I would have said that straight Delegable Proxy *is* DDDP, because a 
proxy is one who exercises a right on behalf of another when the 
client prefers not, or is prevented, and I'd prefer to keep DP as a 
form of direct democracy unless it is qualified.

It's handy that standard proxy already exists and is in wide use in 
corporate governance; generally overlooked is that delegability is a 
property which need not require changes in formal structure, unless 
one wants the formal structure to allow on-the-fly changes in 
delegated proxy assignments. In theory, DP is simply a matter of the 
principals, those who wish to do so, using a DP structure which 
*they* form to create, among other things, recommendations for the 
assignment of formal proxies.

In other words, if you have proxy democracy, those who want delegable 
proxy can have it simply by creating and using it. They do not need 
to get permission from anyone, they do not need to convince a 
majority, they do not need to convince the oligarchs or major 
shareholders, as an example. They just need to recognize the value 
and follow that understanding in actual practice.

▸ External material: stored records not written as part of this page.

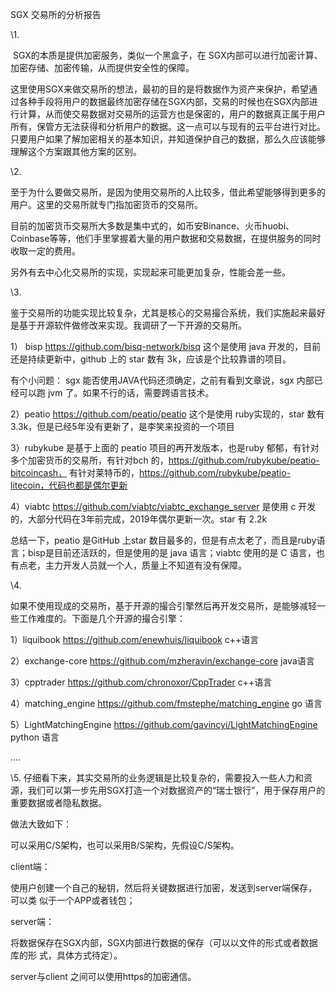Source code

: SGX 交易所的分析报告

\1.  

​     SGX的本质是提供加密服务，类似一个黑盒子，在 SGX内部可以进行加密计算、加密存储、加密传输，从而提供安全性的保障。

  这里使用SGX来做交易所的想法，最初的目的是将数据作为资产来保护，希望通过各种手段将用户的数据最终加密存储在SGX内部，交易的时候也在SGX内部进行计算，从而使交易数据对交易所的运营方也是保密的，用户的数据真正属于用户所有，保管方无法获得和分析用户的数据。这一点可以与现有的云平台进行对比。只要用户如果了解加密相关的基本知识，并知道保护自己的数据，那么久应该能够理解这个方案跟其他方案的区别。

 

\2.  

​     至于为什么要做交易所，是因为使用交易所的人比较多，借此希望能够得到更多的用户。这里的交易所就专门指加密货币的交易所。

  目前的加密货币交易所大多数是集中式的，如币安Binance、火币huobi、Coinbase等等，他们手里掌握着大量的用户数据和交易数据，在提供服务的同时收取一定的费用。

  另外有去中心化交易所的实现，实现起来可能更加复杂，性能会差一些。

 

\3.  

​     鉴于交易所的功能实现比较复杂，尤其是核心的交易撮合系统，我们实施起来最好是基于开源软件做修改来实现。我调研了一下开源的交易所。

1） bisp https://github.com/bisq-network/bisq 这个是使用 java 开发的，目前还是持续更新中，github 上的 star 数有 3k，应该是个比较靠谱的项目。

有个小问题： sgx 能否使用JAVA代码还须确定，之前有看到文章说，sgx 内部已经可以跑 jvm 了。如果不行的话，需要跨语言技术。

 

2）peatio https://github.com/peatio/peatio 这个是使用 ruby实现的，star 数有 3.3k，但是已经5年没有更新了，是李笑来投资的一个项目

 

3）rubykube 是基于上面的 peatio 项目的再开发版本，也是ruby 郁郁，有针对多个加密货币的交易所，有针对bch 的，https://github.com/rubykube/peatio-bitcoincash， 有针对莱特币的，https://github.com/rubykube/peatio-litecoin，代码也都是偶尔更新

 

4）viabtc https://github.com/viabtc/viabtc_exchange_server 是使用 c 开发的，大部分代码在3年前完成，2019年偶尔更新一次。star 有 2.2k

 

总结一下，peatio 是GitHub 上star 数目最多的，但是有点太老了，而且是ruby语言；bisp是目前还活跃的，但是使用的是 java 语言；viabtc 使用的是 C 语言，也有点老，主力开发人员就一个人，质量上不知道有没有保障。

 

\4. 

​     如果不使用现成的交易所，基于开源的撮合引擎然后再开发交易所，是能够减轻一些工作难度的。下面是几个开源的撮合引擎：

1）liquibook https://github.com/enewhuis/liquibook c++语言

2）exchange-core https://github.com/mzheravin/exchange-core java语言

3）cpptrader https://github.com/chronoxor/CppTrader c++语言

4）matching_engine https://github.com/fmstephe/matching_engine go 语言

5）LightMatchingEngine https://github.com/gavincyi/LightMatchingEngine python 语言

....

 

 

\5. 仔细看下来，其实交易所的业务逻辑是比较复杂的，需要投入一些人力和资源，我们可以第一步先用SGX打造一个对数据资产的“瑞士银行”，用于保存用户的重要数据或者隐私数据。

做法大致如下：

可以采用C/S架构，也可以采用B/S架构，先假设C/S架构。

client端：

​     使用户创建一个自己的秘钥，然后将关键数据进行加密，发送到server端保存，可以类     似于一个APP或者钱包；

server端：

​     将数据保存在SGX内部，SGX内部进行数据的保存（可以以文件的形式或者数据库的形 式，具体方式待定）。

server与client 之间可以使用https的加密通信。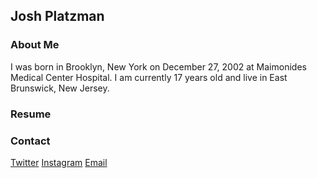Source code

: ## Josh Platzman



### About Me
I was born in Brooklyn, New York on December 27, 2002 at Maimonides Medical Center Hospital. I am currently 17 years old and live in East Brunswick, New Jersey. 

### Resume



### Contact

[Twitter](https://twitter.com/JPlatzman)
[Instagram](https://www.instagram.com/joshplatzman/?hl=en)
[Email](jplatzman@ebnet.org)
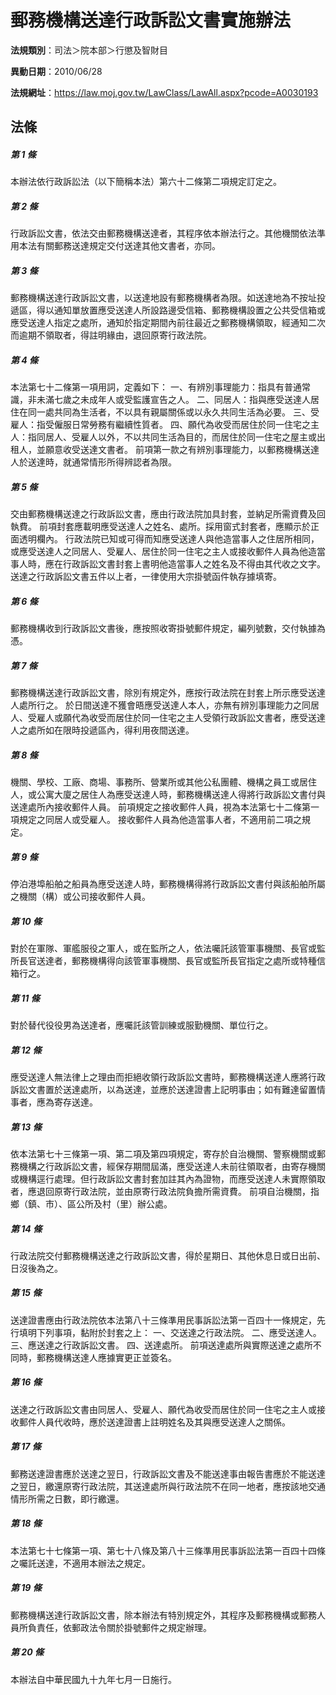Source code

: # 郵務機構送達行政訴訟文書實施辦法

**法規類別**：司法＞院本部＞行懲及智財目

**異動日期**：2010/06/28  

**法規網址**：https://law.moj.gov.tw/LawClass/LawAll.aspx?pcode=A0030193





## 法條
##### 第 1 條
本辦法依行政訴訟法（以下簡稱本法）第六十二條第二項規定訂定之。

##### 第 2 條
行政訴訟文書，依法交由郵務機構送達者，其程序依本辦法行之。其他機關依法準用本法有關郵務送達規定交付送達其他文書者，亦同。

##### 第 3 條
郵務機構送達行政訴訟文書，以送達地設有郵務機構者為限。如送達地為不按址投遞區，得以通知單放置應受送達人所設路邊受信箱、郵務機構設置之公共受信箱或應受送達人指定之處所，通知於指定期間內前往最近之郵務機構領取，經通知二次而逾期不領取者，得註明緣由，退回原寄行政法院。

##### 第 4 條
本法第七十二條第一項用詞，定義如下：
一、有辨別事理能力：指具有普通常識，非未滿七歲之未成年人或受監護宣告之人。
二、同居人：指與應受送達人居住在同一處共同為生活者，不以具有親屬關係或以永久共同生活為必要。
三、受雇人：指受僱服日常勞務有繼續性質者。
四、願代為收受而居住於同一住宅之主人：指同居人、受雇人以外，不以共同生活為目的，而居住於同一住宅之屋主或出租人，並願意收受送達文書者。
前項第一款之有辨別事理能力，以郵務機構送達人於送達時，就通常情形所得辨認者為限。

##### 第 5 條
交由郵務機構送達之行政訴訟文書，應由行政法院加具封套，並納足所需資費及回執費。
前項封套應載明應受送達人之姓名、處所。採用窗式封套者，應顯示於正面透明欄內。
行政法院已知或可得而知應受送達人與他造當事人之住居所相同，或應受送達人之同居人、受雇人、居住於同一住宅之主人或接收郵件人員為他造當事人時，應在行政訴訟文書封套上書明他造當事人之姓名及不得由其代收之文字。
送達之行政訴訟文書五件以上者，一律使用大宗掛號函件執存據填寄。

##### 第 6 條
郵務機構收到行政訴訟文書後，應按照收寄掛號郵件規定，編列號數，交付執據為憑。

##### 第 7 條
郵務機構送達行政訴訟文書，除別有規定外，應按行政法院在封套上所示應受送達人處所行之。
於日間送達不獲會晤應受送達人本人，亦無有辨別事理能力之同居人、受雇人或願代為收受而居住於同一住宅之主人受領行政訴訟文書者，應受送達人之處所如在限時投遞區內，得利用夜間送達。

##### 第 8 條
機關、學校、工廠、商場、事務所、營業所或其他公私團體、機構之員工或居住人，或公寓大廈之居住人為應受送達人時，郵務機構送達人得將行政訴訟文書付與送達處所內接收郵件人員。
前項規定之接收郵件人員，視為本法第七十二條第一項規定之同居人或受雇人。
接收郵件人員為他造當事人者，不適用前二項之規定。

##### 第 9 條
停泊港埠船舶之船員為應受送達人時，郵務機構得將行政訴訟文書付與該船舶所屬之機關（構）或公司接收郵件人員。

##### 第 10 條
對於在軍隊、軍艦服役之軍人，或在監所之人，依法囑託該管軍事機關、長官或監所長官送達者，郵務機構得向該管軍事機關、長官或監所長官指定之處所或特種信箱行之。

##### 第 11 條
對於替代役役男為送達者，應囑託該管訓練或服勤機關、單位行之。

##### 第 12 條
應受送達人無法律上之理由而拒絕收領行政訴訟文書時，郵務機構送達人應將行政訴訟文書置於送達處所，以為送達，並應於送達證書上記明事由；如有難達留置情事者，應為寄存送達。

##### 第 13 條
依本法第七十三條第一項、第二項及第四項規定，寄存於自治機關、警察機關或郵務機構之行政訴訟文書，經保存期間屆滿，應受送達人未前往領取者，由寄存機關或機構逕行處理。但行政訴訟文書封套加註其內為證物，而應受送達人未實際領取者，應退回原寄行政法院，並由原寄行政法院負擔所需資費。
前項自治機關，指鄉（鎮、市）、區公所及村（里）辦公處。

##### 第 14 條
行政法院交付郵務機構送達之行政訴訟文書，得於星期日、其他休息日或日出前、日沒後為之。

##### 第 15 條
送達證書應由行政法院依本法第八十三條準用民事訴訟法第一百四十一條規定，先行填明下列事項，黏附於封套之上：
一、交送達之行政法院。
二、應受送達人。
三、應送達之行政訴訟文書。
四、送達處所。
前項送達處所與實際送達之處所不同時，郵務機構送達人應據實更正並簽名。

##### 第 16 條
送達之行政訴訟文書由同居人、受雇人、願代為收受而居住於同一住宅之主人或接收郵件人員代收時，應於送達證書上註明姓名及其與應受送達人之關係。

##### 第 17 條
郵務送達證書應於送達之翌日，行政訴訟文書及不能送達事由報告書應於不能送達之翌日，繳還原寄行政法院，其送達處所與行政法院不在同一地者，應按該地交通情形所需之日數，即行繳還。

##### 第 18 條
本法第七十七條第一項、第七十八條及第八十三條準用民事訴訟法第一百四十四條之囑託送達，不適用本辦法之規定。

##### 第 19 條
郵務機構送達行政訴訟文書，除本辦法有特別規定外，其程序及郵務機構或郵務人員所負責任，依郵政法令關於掛號郵件之規定辦理。

##### 第 20 條
本辦法自中華民國九十九年七月一日施行。


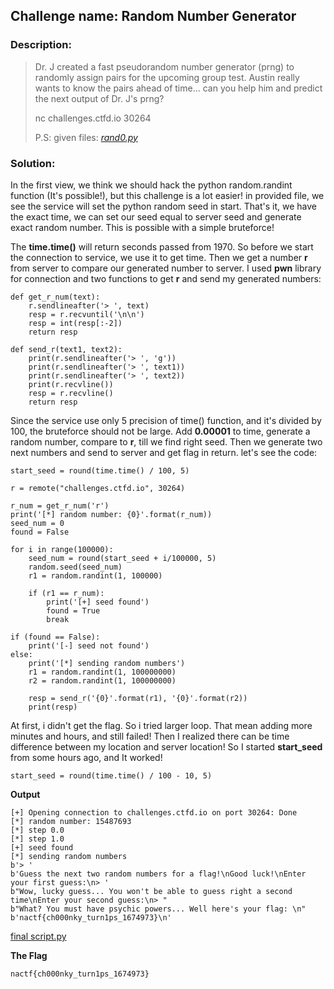 ## Challenge name:	Random Number Generator

### Description:
> Dr. J created a fast pseudorandom number generator (prng) to randomly assign pairs for the upcoming group test. Austin really wants to know the pairs ahead of time... can you help him and predict the next output of Dr. J's prng?
> 
> nc challenges.ctfd.io 30264
> 
> P.S: given files: *[rand0.py](./rand0.py)*

### Solution:

In the first view, we think we should hack the python random.randint function (It's possible!), but this challenge is a lot easier! in provided file, we see the service will set the python random seed in start. That's it, we have the exact time, we can set our seed equal to server seed and generate exact random number. This is possible with a simple bruteforce!

The **time.time()** will return seconds passed from 1970. So before we start the connection to service, we use it to get time. Then we get a number **r** from server to compare our generated number to server. I used **pwn** library for connection and two functions to get **r** and send my generated numbers:

    def get_r_num(text):
        r.sendlineafter('> ', text)
        resp = r.recvuntil('\n\n')
        resp = int(resp[:-2])
        return resp

    def send_r(text1, text2):
        print(r.sendlineafter('> ', 'g'))
        print(r.sendlineafter('> ', text1))
        print(r.sendlineafter('> ', text2))
        print(r.recvline())
        resp = r.recvline()
        return resp

Since the service use only 5 precision of time() function, and it's divided by 100, the bruteforce should not be large. Add **0.00001** to time, generate a random number, compare to **r**, till we find right seed. Then we generate two next numbers and send to server and get flag in return. let's see the code:

    start_seed = round(time.time() / 100, 5)

    r = remote("challenges.ctfd.io", 30264)

    r_num = get_r_num('r')
    print('[*] random number: {0}'.format(r_num))
    seed_num = 0
    found = False

    for i in range(100000):
        seed_num = round(start_seed + i/100000, 5)
        random.seed(seed_num)
        r1 = random.randint(1, 100000)

        if (r1 == r_num):
            print('[+] seed found')
            found = True
            break

    if (found == False):
        print('[-] seed not found')
    else:
        print('[*] sending random numbers')  
        r1 = random.randint(1, 100000000)
        r2 = random.randint(1, 100000000)

        resp = send_r('{0}'.format(r1), '{0}'.format(r2))
        print(resp)

At first, i didn't get the flag. So i tried larger loop. That mean adding more minutes and hours, and still failed! Then I realized there can be time difference between my location and server location! So I started **start_seed** from some hours ago, and It worked!

    start_seed = round(time.time() / 100 - 10, 5)

**Output**
	
    [+] Opening connection to challenges.ctfd.io on port 30264: Done
    [*] random number: 15487693
    [*] step 0.0
    [*] step 1.0
    [+] seed found
    [*] sending random numbers
    b'> '
    b'Guess the next two random numbers for a flag!\nGood luck!\nEnter your first guess:\n> '
    b"Wow, lucky guess... You won't be able to guess right a second time\nEnter your second guess:\n> "
    b"What? You must have psychic powers... Well here's your flag: \n"
    b'nactf{ch000nky_turn1ps_1674973}\n'

[final script.py](./script.py)

**The Flag**

    nactf{ch000nky_turn1ps_1674973}
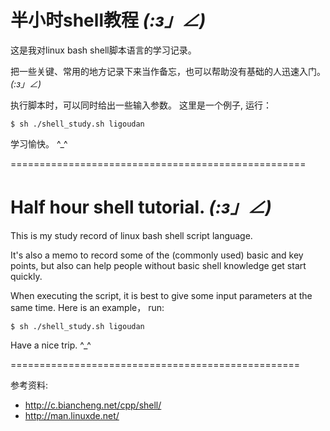 # 半小时shell教程 _(:з」∠)_

这是我对linux bash shell脚本语言的学习记录。

把一些关键、常用的地方记录下来当作备忘，也可以帮助没有基础的人迅速入门。 _(:з」∠)_

执行脚本时，可以同时给出一些输入参数。 这里是一个例子, 运行：

`$ sh ./shell_study.sh ligoudan`

学习愉快。 ^_^

===================================================


# Half hour shell tutorial.  _(:з」∠)_
This is my study record of linux bash shell script language.

It's also a memo to record some of the (commonly used) basic and key points, but also can help people without basic shell knowledge get start quickly.

When executing the script, it is best to give some input parameters at the same time. Here is an example， run:

`$ sh ./shell_study.sh ligoudan`

Have a nice trip. ^_^





==================================================

参考资料:
- http://c.biancheng.net/cpp/shell/
- http://man.linuxde.net/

>I believe that people would accept it long before they'd
>accept PR. Proxy is reinvented and re-proposed again and again by people new
>to the subject. I've observed that myself at a PR meeting. But the
>proportionalists stubbornly reject it.

It is quite odd to me that proxy democracy is considered some kind of 
new invention. It is quite old. What is new is the idea of applying 
it to political institutions. I suspect that the reason goes back to 
the origins of democracy, to the very concepts of sovereignty. The 
participation of the people in government was not considered a 
property right; it was, rather, a privilege extended to the people by 
agreement with the sovereign. Functioning direct democracies for 
government were rare, so rare that we typically give the only obvious 
contemporary example a specific regional name: New England Town Meeting.

Even with Town Meeting, historically, the state, with its superior 
jurisdiction, whittled away at the independence of towns, 
centralizing power and decision. The Sovereign *grants* towns the 
right to govern themselves as direct democracies. It grants a 
charter. The Sovereign is the source of power. Not the people.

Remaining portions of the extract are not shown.